Você provavelmente já ouviu falar em Big Data. O termo, que tem ganhado a cada dia mais
relevância, extrapolou os domínios da Tecnologia da Informação e ganhou destaque em matérias
de revista e jornal. Tudo isso porque a capacidade de operar com grandes volumes de dados se
tornou imprescindível para negócios e organizações de todos os setores.
Mas então, será que se alguém te perguntar, você sabe dizer o que é esse tal de Big Data? Não? Sem
problemas. Neste artigo que preparamos especialmente sobre o assunto você vai entender de uma
vez por todas o que é isso e tirar as principais dúvidas relacionadas ao mercado de trabalho na
área.
Continue conosco e veja a seguir o que é Big Data!

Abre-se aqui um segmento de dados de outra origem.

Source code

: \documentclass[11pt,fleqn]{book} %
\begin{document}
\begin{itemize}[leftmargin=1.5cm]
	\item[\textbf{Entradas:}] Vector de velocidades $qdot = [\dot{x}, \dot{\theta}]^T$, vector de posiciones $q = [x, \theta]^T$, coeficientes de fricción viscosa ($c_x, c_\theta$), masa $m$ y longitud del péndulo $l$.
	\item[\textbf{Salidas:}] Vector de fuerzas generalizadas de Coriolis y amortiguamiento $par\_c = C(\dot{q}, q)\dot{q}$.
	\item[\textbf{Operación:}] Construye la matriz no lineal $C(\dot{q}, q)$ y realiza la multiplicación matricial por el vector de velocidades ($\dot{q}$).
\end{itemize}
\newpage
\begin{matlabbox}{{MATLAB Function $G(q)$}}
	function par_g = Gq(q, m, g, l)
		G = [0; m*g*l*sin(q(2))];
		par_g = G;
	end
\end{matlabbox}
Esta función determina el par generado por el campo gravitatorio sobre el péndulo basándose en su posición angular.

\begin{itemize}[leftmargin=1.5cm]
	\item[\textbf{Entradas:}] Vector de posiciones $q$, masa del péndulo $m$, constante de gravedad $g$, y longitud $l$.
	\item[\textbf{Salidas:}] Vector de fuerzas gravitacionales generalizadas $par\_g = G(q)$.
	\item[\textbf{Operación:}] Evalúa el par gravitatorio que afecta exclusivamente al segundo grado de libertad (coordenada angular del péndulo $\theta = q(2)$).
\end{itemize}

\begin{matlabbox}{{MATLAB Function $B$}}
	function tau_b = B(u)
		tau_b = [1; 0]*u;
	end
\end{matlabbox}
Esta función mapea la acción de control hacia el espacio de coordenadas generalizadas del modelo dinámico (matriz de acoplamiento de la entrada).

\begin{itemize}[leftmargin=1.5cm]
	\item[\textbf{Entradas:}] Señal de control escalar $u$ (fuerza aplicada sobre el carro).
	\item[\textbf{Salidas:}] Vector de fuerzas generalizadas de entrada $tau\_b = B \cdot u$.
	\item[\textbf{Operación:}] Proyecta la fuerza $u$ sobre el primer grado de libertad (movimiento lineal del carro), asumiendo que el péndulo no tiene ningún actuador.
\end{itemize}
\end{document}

Pense em dados. Muitos dados
Você já ouviu falar que nos últimos cinco anos a humanidade gerou cerca de 90% de toda a
informação da história? Pois é, isso não é mentira. Mas você compreende o que isso significa?
Este dado implica em uma capacidade de criar e armazenar um volume enorme de dados em uma
velocidade também muito grande. E que dados serão esses? Todo tipo de dado. Curiosidades na
Internet, relatórios governamentais, informações de organizações privadas, etc.
E quando falamos em Big Data, estamos nos referindo particularmente a esta última categoria que
citamos: informações geradas por empresas. De acordo com a BSA – The Software Alliance
(representante de grandes empresas de software de todo o mundo) todos os dias são criados
aproximadamente 2,5 quintilhões de bytes de informação. Isso é o Big Data.
Biga Data: e daí?
Lembra que anteriormente nós falamos da quantidade, da velocidade e dos tipos de dados
gerados? Esses são os três Vs do Big Data: Volume, Variedade, Velocidade.
Agora pense, se uma informação é gerada, há um objetivo para isso. Por isso, ela precisa ser
devidamente processada e analisada, certo?
Mas se tantas informações, de tantos tipos, são geradas tão rápido, todos os dias, como priorizar,
segmentar e analisar todas estas informações de forma que elas não se percam nem tenham sua
relevância reduzida? De modo que elas realmente agreguem valor para as empresas que as
criaram?
É aí que entra o cientista de dados. Este profissional é indispensável para fazer o tratamento do Big
Data.
Como ser um profissional reconhecido em Big Data?
Para obter reconhecimento neste ramo, como cientista da informação, você precisa de
algumas habilidades básicas.
Em primeiro lugar, é necessário ter uma boa capacidade de raciocínio objetivo para
acompanhar as necessidades dos seus clientes. Cabe a você decidir quais informações ignorar
ou valorizar, de acordo estritamente com os objetivos e protocolos da empresa.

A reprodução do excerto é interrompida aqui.